Extracted data entries
○ ○ ○ ○
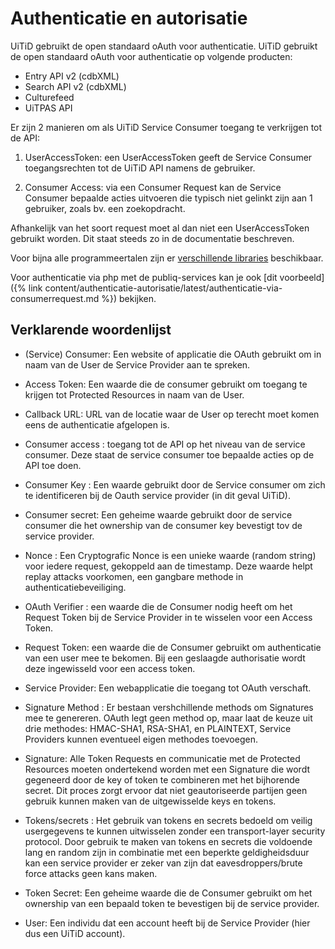 ---
---

# Authenticatie en autorisatie

UiTiD gebruikt de open standaard oAuth voor authenticatie.
UiTiD gebruikt de open standaard oAuth voor authenticatie op volgende producten:
* Entry API v2 (cdbXML)
* Search API v2 (cdbXML)
* Culturefeed 
* UiTPAS API

Er zijn 2 manieren om als UiTiD Service Consumer toegang te verkrijgen tot de API:

1. UserAccessToken: een UserAccessToken geeft de Service Consumer toegangsrechten tot de UiTiD API namens de gebruiker.

2. Consumer Access: via een Consumer Request kan de Service Consumer bepaalde acties uitvoeren die typisch niet gelinkt zijn aan 1 gebruiker, zoals bv. een zoekopdracht.

Afhankelijk van het soort request moet al dan niet een UserAccessToken gebruikt worden. Dit staat steeds zo in de documentatie beschreven.

Voor bijna alle programmeertalen zijn er [verschillende libraries](http://oauth.net/code) beschikbaar.

Voor authenticatie via php met de publiq-services kan je ook [dit voorbeeld]({% link content/authenticatie-autorisatie/latest/authenticatie-via-consumerrequest.md %}) bekijken.

## Verklarende woordenlijst

* (Service) Consumer: Een website of applicatie die OAuth gebruikt om in naam van de User de Service Provider aan te spreken.

* Access Token: Een waarde die de consumer gebruikt om toegang te krijgen tot Protected Resources in naam van de User.

* Callback URL: URL van de locatie waar de User op terecht moet komen eens de authenticatie afgelopen is.

* Consumer access : toegang tot de API op het niveau van de service consumer. Deze staat de service consumer toe bepaalde acties op de API toe doen.

* Consumer Key : Een waarde gebruikt door de Service consumer om zich te identificeren bij de Oauth service provider (in dit geval UiTiD).

* Consumer secret: Een geheime waarde gebruikt door de service consumer die het ownership van de consumer key bevestigt tov de service provider.

* Nonce : Een Cryptografic Nonce is een unieke waarde (random string) voor iedere request, gekoppeld aan de timestamp. Deze waarde helpt replay attacks voorkomen, een gangbare methode in authenticatiebeveiliging.

* OAuth Verifier : een waarde die de Consumer nodig heeft om het Request Token bij de Service Provider in te wisselen voor een Access Token.

* Request Token: een waarde die de Consumer gebruikt om authenticatie van een user mee te bekomen. Bij een geslaagde authorisatie wordt deze ingewisseld voor een access token.

* Service Provider: Een webapplicatie die toegang tot OAuth verschaft.

* Signature Method :  Er bestaan vershchillende methods om Signatures mee te genereren. OAuth legt geen method op, maar laat de keuze uit drie methodes: HMAC-SHA1, RSA-SHA1, en PLAINTEXT, Service Providers kunnen eventueel eigen methodes toevoegen.

* Signature: Alle Token Requests en communicatie met de Protected Resources moeten ondertekend worden met een Signature die wordt gegeneerd door de key of token te combineren met het bijhorende secret. Dit proces zorgt ervoor dat niet geautoriseerde partijen geen gebruik kunnen maken van de uitgewisselde keys en tokens.

* Tokens/secrets : Het gebruik van tokens en secrets bedoeld om veilig usergegevens te kunnen uitwisselen zonder een transport-layer security protocol. Door gebruik te maken van tokens en secrets die voldoende lang en random zijn in combinatie met een beperkte geldigheidsduur kan een service provider er zeker van zijn dat eavesdroppers/brute force attacks geen kans maken.

* Token Secret: Een geheime waarde die de Consumer gebruikt om het ownership van een bepaald token te bevestigen bij de service provider.

* User: Een individu dat een account heeft bij de Service Provider (hier dus een UiTiD account).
○ ○ ○ ○
-- The task --
Only the lines from the start of the records to the line with "dit geval UiTiD)." belong in the copy. Print them exactly, minus pictures.

-- Reply --
 ---
---

# Authenticatie en autorisatie

UiTiD gebruikt de open standaard oAuth voor authenticatie.
UiTiD gebruikt de open standaard oAuth voor authenticatie op volgende producten:
* Entry API v2 (cdbXML)
* Search API v2 (cdbXML)
* Culturefeed 
* UiTPAS API

Er zijn 2 manieren om als UiTiD Service Consumer toegang te verkrijgen tot de API:

1. UserAccessToken: een UserAccessToken geeft de Service Consumer toegangsrechten tot de UiTiD API namens de gebruiker.

2. Consumer Access: via een Consumer Request kan de Service Consumer bepaalde acties uitvoeren die typisch niet gelinkt zijn aan 1 gebruiker, zoals bv. een zoekopdracht.

Afhankelijk van het soort request moet al dan niet een UserAccessToken gebruikt worden. Dit staat steeds zo in de documentatie beschreven.

Voor bijna alle programmeertalen zijn er [verschillende libraries](http://oauth.net/code) beschikbaar.

Voor authenticatie via php met de publiq-services kan je ook [dit voorbeeld]({% link content/authenticatie-autorisatie/latest/authenticatie-via-consumerrequest.md %}) bekijken.

## Verklarende woordenlijst

* (Service) Consumer: Een website of applicatie die OAuth gebruikt om in naam van de User de Service Provider aan te spreken.

* Access Token: Een waarde die de consumer gebruikt om toegang te krijgen tot Protected Resources in naam van de User.

* Callback URL: URL van de locatie waar de User op terecht moet komen eens de authenticatie afgelopen is.

* Consumer access : toegang tot de API op het niveau van de service consumer. Deze staat de service consumer toe bepaalde acties op de API toe doen.

* Consumer Key : Een waarde gebruikt door de Service consumer om zich te identificeren bij de Oauth service provider (in dit geval UiTiD).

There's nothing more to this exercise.